Alguns funcionários da Justiça e do FBI estão frustrados por a Casa Branca não ter agido com mais rapidez ou com mais vigor na luta por influenciar a opinião pública, que as empresas de tecnologia parecem estar vencendo, disseram funcionários, falando sob a condição de que seus nomes não fossem mencionados porque não estão autorizados a discutir conversas privadas.

A Casa Branca, depois de meses de estudo, ainda não articulou uma resposta pública ao argumento de que uma vitória no caso da Microsoft ofereceria a governos autoritários como os da China e Rússia uma maneira de obter acesso a servidores de computador localizados nos Estados Unidos.

"Claramente, se o governo dos Estados Unidos vencer, isso abre as portas a outros governos para que ganhem acesso a centrais de processamento de dados norte-americanas", disse Brad Smith, o vice-presidente jurídico da Microsoft, em entrevista recente.

Companhias e organizações de defesa das liberdades civis vêm apresentando petições no processo, em geral expressando oposição aos poderes de vigilância do governo.

Há dois tipos de codificação em questão.

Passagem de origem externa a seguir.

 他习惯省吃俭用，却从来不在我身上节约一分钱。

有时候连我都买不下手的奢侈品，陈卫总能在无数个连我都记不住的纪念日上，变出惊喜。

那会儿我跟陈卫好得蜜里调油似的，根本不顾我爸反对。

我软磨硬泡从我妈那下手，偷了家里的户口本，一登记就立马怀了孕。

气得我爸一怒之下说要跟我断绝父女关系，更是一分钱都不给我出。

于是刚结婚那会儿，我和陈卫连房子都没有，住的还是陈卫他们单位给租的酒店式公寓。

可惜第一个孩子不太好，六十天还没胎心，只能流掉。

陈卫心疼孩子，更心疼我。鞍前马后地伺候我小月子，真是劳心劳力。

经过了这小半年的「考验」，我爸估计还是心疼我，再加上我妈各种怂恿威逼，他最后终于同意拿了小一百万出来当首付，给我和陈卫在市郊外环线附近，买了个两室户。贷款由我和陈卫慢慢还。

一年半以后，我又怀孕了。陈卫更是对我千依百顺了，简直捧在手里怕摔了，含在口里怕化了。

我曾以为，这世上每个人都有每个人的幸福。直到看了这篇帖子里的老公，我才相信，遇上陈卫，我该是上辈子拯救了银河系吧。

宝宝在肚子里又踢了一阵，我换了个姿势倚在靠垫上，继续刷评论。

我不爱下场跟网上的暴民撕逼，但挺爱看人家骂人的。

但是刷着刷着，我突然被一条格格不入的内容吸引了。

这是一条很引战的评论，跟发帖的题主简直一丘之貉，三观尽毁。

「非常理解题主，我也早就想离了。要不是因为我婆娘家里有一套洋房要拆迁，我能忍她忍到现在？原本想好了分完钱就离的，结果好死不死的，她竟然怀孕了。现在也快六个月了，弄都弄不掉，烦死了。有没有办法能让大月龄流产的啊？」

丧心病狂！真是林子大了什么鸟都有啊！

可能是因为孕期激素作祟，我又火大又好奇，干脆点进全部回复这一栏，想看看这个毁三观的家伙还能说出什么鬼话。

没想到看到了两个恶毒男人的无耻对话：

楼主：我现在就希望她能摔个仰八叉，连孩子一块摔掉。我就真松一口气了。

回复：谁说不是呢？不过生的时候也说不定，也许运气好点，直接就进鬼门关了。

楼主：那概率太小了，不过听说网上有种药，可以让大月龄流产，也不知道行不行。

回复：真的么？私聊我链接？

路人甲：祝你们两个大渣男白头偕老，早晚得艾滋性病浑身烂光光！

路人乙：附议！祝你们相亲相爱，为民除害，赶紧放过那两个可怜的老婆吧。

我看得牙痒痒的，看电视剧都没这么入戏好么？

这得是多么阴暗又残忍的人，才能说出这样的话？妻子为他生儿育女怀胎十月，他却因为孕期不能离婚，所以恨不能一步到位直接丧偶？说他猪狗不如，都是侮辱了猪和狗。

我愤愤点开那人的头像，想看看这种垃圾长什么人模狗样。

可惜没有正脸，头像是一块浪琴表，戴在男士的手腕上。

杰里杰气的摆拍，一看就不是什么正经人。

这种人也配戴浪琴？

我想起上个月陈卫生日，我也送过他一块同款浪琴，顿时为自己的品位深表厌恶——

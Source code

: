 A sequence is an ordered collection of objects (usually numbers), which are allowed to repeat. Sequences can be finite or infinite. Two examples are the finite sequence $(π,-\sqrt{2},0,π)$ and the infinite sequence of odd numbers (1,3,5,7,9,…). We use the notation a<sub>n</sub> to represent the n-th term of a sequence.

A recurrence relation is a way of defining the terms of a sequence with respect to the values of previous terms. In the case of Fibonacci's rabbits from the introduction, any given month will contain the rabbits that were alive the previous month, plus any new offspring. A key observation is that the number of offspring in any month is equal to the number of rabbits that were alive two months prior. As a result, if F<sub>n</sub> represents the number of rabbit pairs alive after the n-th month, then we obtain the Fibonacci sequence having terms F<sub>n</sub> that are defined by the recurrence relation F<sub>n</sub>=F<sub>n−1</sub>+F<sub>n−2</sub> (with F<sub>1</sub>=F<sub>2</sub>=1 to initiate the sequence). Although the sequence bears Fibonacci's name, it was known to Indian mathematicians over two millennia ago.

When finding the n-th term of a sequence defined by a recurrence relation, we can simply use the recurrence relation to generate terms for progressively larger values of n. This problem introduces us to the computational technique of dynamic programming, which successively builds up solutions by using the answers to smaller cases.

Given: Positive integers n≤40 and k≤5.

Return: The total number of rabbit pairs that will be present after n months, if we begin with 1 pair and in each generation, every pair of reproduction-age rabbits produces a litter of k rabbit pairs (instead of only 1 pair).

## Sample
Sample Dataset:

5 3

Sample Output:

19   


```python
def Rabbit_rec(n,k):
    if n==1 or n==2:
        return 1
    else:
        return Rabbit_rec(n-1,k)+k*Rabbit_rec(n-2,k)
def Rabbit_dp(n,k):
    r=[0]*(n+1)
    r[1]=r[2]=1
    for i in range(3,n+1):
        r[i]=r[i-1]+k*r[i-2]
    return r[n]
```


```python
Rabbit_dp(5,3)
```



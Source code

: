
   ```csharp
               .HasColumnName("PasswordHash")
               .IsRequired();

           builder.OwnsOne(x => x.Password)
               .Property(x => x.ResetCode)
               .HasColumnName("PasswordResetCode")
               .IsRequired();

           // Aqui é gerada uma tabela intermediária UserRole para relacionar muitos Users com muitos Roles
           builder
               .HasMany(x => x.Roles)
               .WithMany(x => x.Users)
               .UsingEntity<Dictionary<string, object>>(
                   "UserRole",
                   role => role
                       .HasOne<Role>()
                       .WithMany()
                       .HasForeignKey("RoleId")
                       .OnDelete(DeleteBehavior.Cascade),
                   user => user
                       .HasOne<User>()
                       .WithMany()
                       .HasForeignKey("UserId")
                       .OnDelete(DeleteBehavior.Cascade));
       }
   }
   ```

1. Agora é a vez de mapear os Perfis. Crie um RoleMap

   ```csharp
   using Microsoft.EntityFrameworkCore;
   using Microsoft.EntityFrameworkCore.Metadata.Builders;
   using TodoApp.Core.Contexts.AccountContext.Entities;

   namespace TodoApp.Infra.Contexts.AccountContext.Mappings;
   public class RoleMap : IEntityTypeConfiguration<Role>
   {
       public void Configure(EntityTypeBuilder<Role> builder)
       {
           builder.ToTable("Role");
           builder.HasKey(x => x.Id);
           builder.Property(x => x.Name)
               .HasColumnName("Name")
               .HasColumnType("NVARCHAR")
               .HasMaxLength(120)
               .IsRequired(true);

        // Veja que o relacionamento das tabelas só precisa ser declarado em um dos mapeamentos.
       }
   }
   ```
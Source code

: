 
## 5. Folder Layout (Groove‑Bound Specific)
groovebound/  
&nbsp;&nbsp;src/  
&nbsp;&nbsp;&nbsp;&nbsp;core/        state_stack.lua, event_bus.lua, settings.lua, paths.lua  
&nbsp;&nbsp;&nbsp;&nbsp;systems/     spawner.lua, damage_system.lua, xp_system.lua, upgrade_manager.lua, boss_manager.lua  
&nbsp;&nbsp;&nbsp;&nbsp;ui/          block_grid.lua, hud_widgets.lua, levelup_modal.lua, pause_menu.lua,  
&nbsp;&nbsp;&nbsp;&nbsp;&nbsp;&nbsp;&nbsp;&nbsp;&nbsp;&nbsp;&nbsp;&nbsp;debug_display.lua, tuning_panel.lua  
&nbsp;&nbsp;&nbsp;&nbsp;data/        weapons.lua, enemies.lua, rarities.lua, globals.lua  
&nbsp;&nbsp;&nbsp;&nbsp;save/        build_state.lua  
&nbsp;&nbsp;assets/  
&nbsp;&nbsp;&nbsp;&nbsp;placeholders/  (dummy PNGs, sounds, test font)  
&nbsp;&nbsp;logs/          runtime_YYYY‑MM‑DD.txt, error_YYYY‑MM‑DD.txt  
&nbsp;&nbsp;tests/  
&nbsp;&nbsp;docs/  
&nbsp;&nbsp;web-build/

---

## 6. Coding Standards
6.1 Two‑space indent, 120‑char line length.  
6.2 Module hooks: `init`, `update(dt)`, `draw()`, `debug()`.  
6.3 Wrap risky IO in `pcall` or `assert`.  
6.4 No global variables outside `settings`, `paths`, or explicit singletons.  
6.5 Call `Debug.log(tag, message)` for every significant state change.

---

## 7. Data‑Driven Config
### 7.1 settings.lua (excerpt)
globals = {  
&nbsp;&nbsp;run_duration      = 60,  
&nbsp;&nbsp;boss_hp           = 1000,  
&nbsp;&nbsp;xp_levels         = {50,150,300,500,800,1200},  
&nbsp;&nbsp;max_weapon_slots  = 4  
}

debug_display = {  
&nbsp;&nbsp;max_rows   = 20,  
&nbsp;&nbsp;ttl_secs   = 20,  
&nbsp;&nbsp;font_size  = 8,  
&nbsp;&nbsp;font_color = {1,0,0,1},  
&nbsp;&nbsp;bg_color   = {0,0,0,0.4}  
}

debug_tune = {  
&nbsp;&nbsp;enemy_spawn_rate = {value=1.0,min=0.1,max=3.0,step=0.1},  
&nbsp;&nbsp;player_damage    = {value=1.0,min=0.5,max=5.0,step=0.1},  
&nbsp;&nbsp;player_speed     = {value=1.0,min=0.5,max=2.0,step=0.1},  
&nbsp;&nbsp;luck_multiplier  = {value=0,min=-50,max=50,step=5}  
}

O primeiro é a cifra de ponta a ponta, que a Apple usa em seu sistema iMessage e no FaceTime, seu sistema de videoconferência. Companhias como a Open Whisper Systems, que produz o Signal, e a WhatsApp adotaram esse tipo de cifra para apps separados, o que preocupa especialmente os investigadores de agências de combate ao terrorismo.

No caso da Apple, a cifração e decifração é realizada pelos celulares em cada ponta da conversa. A empresa não mantém cópias das mensagens a não ser que um dos participantes as suba para o iCloud, onde ela é armazenada sem cifra. (Na investigação sobre drogas e armas que esteve em questão recentemente, a Apple por fim entregou às autoridades algumas mensagens armazenadas no iCloud. Embora não fossem as mensagens em tempo real que o governo mais desejava, as autoridades disseram ver essa atitude como sinal de cooperação.)

O segundo tipo de codificação envolve software sofisticado de cifração instalado em celulares Android e Apple, que torna praticamente impossível a qualquer pessoa que não o usuário abrir o conteúdo armazenado -fotos, agenda, mensagens de texto salvas e mais- sem um código de acesso.

O FBI e as autoridades locais se opõem a essa tecnologia, afirmando que ela acarreta o risco de "deixá-los no escuro" quanto a comunicações entre terroristas e sobre outras atividades criminosas. As forças armadas dos Estados Unidos têm posição menos unida sobre a questão, a depender da missão.

Funcionários do governo dizem que um processo contra a Apple continua a ser possível, embora reconheçam que uma vitória seria difícil. Alguns deles objetam afirmando que uma disputa judicial dificultaria para as empresas chegar a uma solução de compromisso, dizem algumas dessas fontes. Elas acrescentaram que a Apple e outras empresas expressaram, em foro privado, a disposição de encontrar terreno de consenso.

A Apple se recusou a comentar sobre o caso para esta reportagem. Mas funcionários da empresa argumentaram publicamente que o acesso que o governo deseja pode ser explorado por hackers e colocar a privacidade em risco.

"Há outro ataque às nossas liberdades civis que estamos vendo ganhar força a cada dia -a batalha sobre os sistemas de cifração", disse Tim Cook, o presidente-executivo da companhia em uma conferência sobre privacidade eletrônica este ano. "Acreditamos que isso seja incrivelmente perigoso".

Ecoando os argumentos dos especialistas do setor, ele acrescentou que "se você deixar a chave sob o capacho para a polícia, o ladrão também pode encontrá-la". Se criminosos ou países "souberem que existe uma chave escondida em algum lugar, não desistirão até encontrá-la", concluiu.